Posted by on Tuesday, November 22, 2011 in Academics, Greek Life, Speakers, Speakers Committee, Student Life, Vanderbilt Programming Board.

I knew Vanderbilt was amazing at getting entertaining speakers to come to campus, but I couldn’t believe they got Kathryn Stockett, the author of the New York Times bestseller, The Help.

Anyone who has read Stockett’s first novel, The Help, or even just seen the movie, which came out this year, can tell you that Stockett is a very talented writer.  The storyline of her book is a moving and genuinely enlightening tale about the relationship between African American maids and the white families for whom they work; however, the story of how this book came to be is actually even more as interesting.

Even with the pre-Thanksgiving break rush, I had to make time to attend Kathrynn Stockett’s talk on Thursday in the Student Life Center.  My mom and I both read her book religiously this summer, and went to go see the movie on opening night–I loved both and I had to meet her.  (Also, my mom was going to kill me if I didn’t get her autograph!)  Luckily, my sorority required that all sisters attend the speaker series as a mandatory education event, so I got a free ticket!

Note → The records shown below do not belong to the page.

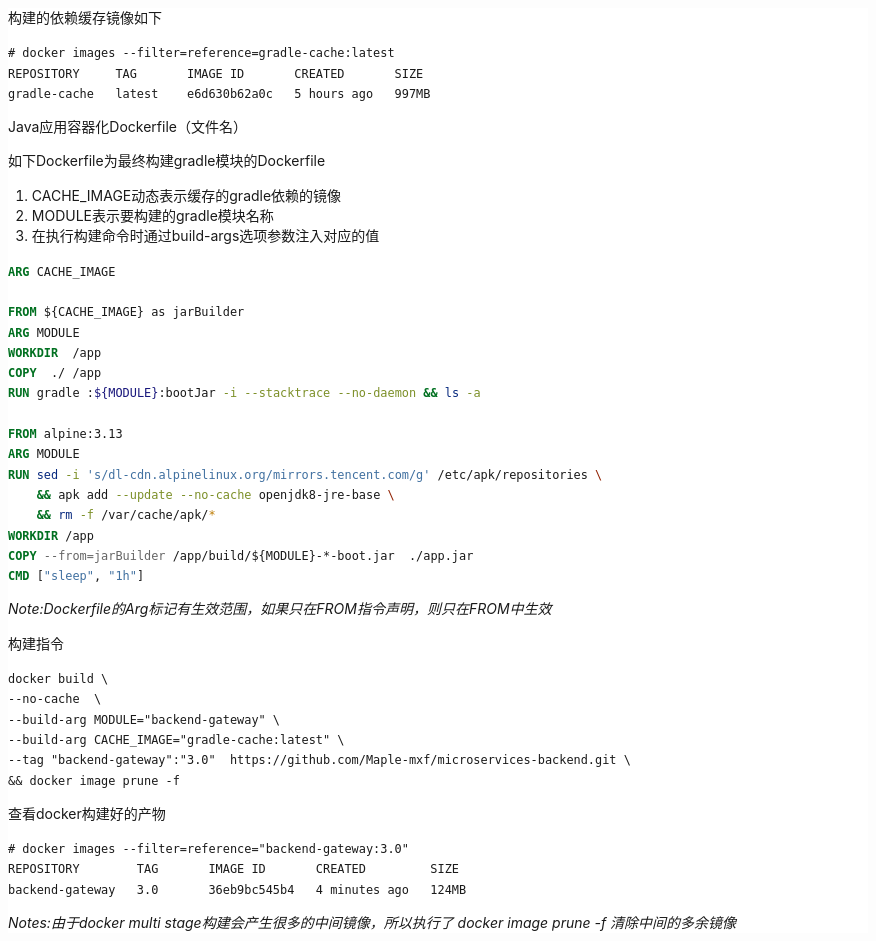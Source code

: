 构建的依赖缓存镜像如下

```shell
# docker images --filter=reference=gradle-cache:latest
REPOSITORY     TAG       IMAGE ID       CREATED       SIZE
gradle-cache   latest    e6d630b62a0c   5 hours ago   997MB
```

Java应用容器化Dockerfile（文件名）

如下Dockerfile为最终构建gradle模块的Dockerfile

1. CACHE\_IMAGE动态表示缓存的gradle依赖的镜像
2. MODULE表示要构建的gradle模块名称
3. 在执行构建命令时通过build-args选项参数注入对应的值

```dockerfile
ARG CACHE_IMAGE

FROM ${CACHE_IMAGE} as jarBuilder
ARG MODULE
WORKDIR  /app
COPY  ./ /app
RUN gradle :${MODULE}:bootJar -i --stacktrace --no-daemon && ls -a

FROM alpine:3.13
ARG MODULE
RUN sed -i 's/dl-cdn.alpinelinux.org/mirrors.tencent.com/g' /etc/apk/repositories \
    && apk add --update --no-cache openjdk8-jre-base \
    && rm -f /var/cache/apk/*
WORKDIR /app
COPY --from=jarBuilder /app/build/${MODULE}-*-boot.jar  ./app.jar
CMD ["sleep", "1h"]
```

_Note:Dockerfile的Arg标记有生效范围，如果只在FROM指令声明，则只在FROM中生效_

构建指令

```shell
docker build \
--no-cache  \
--build-arg MODULE="backend-gateway" \
--build-arg CACHE_IMAGE="gradle-cache:latest" \
--tag "backend-gateway":"3.0"  https://github.com/Maple-mxf/microservices-backend.git \
&& docker image prune -f 
```

查看docker构建好的产物

```shell
# docker images --filter=reference="backend-gateway:3.0"
REPOSITORY        TAG       IMAGE ID       CREATED         SIZE
backend-gateway   3.0       36eb9bc545b4   4 minutes ago   124MB
```

_Notes:由于docker multi stage构建会产生很多的中间镜像，所以执行了 docker image prune -f 清除中间的多余镜像_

Stockett began her talk by remarking, “Shit, there are a lot of people here!” …That’s when I knew that this was going to be a good one.  With her deeply southern, yet perfectly polished accent, she went on to tell us how she began writing her novel shortly after 9/11 in a time when all she could think of was the things she cared for most in her life–namely her childhood maid, Demitri, who died when she was sixteen.  Amazingly, it took her 60 rejected submissions and revisions before The Help was finally published. As a result of the book’s success, there was inevitably talk of making a movie, so she boldly sold the movie rights to her life-long best friend, Tate Taylor, a struggling film maker in LA at the time. (And look how well he did!)

I’ll leave you with her two pieces of advice when it comes to life.

1) Read as much as you can; read anything and everything.

2) Don’t be afraid to follow your dreams and do whatever it takes to do them because even if your parents tell you to consider another path in life, in reality, they’ll support you (monetarily, that is) for a lot longer than you think they will!